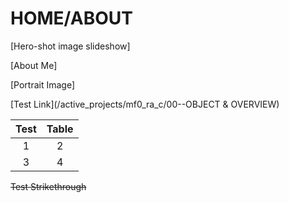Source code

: # HOME/ABOUT

[Hero-shot image slideshow]

[About Me]

[Portrait Image]

[Test Link](/active_projects/mf0_ra_c/00--OBJECT & OVERVIEW)

| Test | Table |
|:----:|:-----:|
| 1 | 2 |
| 3 | 4 |

~~Test Strikethrough~~
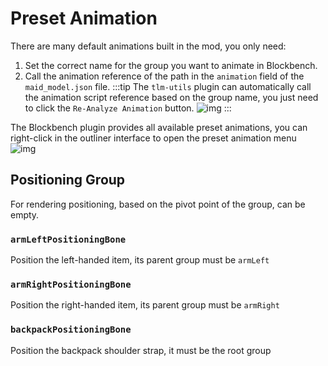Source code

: 

# Preset Animation

There are many default animations built in the mod, you only need:
1. Set the correct name for the group you want to animate in Blockbench.
2. Call the animation reference of the path in the `animation` field of the `maid_model.json` file. 
:::tip
The `tlm-utils` plugin can automatically call the animation script reference based on the group name, you just need to click the `Re-Analyze Animation` button.
![img](https://i.imgur.com/iyCKwMx.gif)
:::

The Blockbench plugin provides all available preset animations, you can right-click in the outliner interface to open the preset animation menu   
![img](https://i.imgur.com/N17PbiE.gif)


## Positioning Group
For rendering positioning, based on the pivot point of the group, can be empty.
### `armLeftPositioningBone`

Position the left-handed item, its parent group must be `armLeft`

### `armRightPositioningBone`

Position the right-handed item, its parent group must be `armRight`

### `backpackPositioningBone`

Position the backpack shoulder strap, it must be the root group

------------------------

Return each line from the records that includes the word "click".

The `tlm-utils` plugin can automatically call the animation script reference based on the group name, you just need to click the `Re-Analyze Animation` button.
The Blockbench plugin provides all available preset animations, you can right-click in the outliner interface to open the preset animation menu   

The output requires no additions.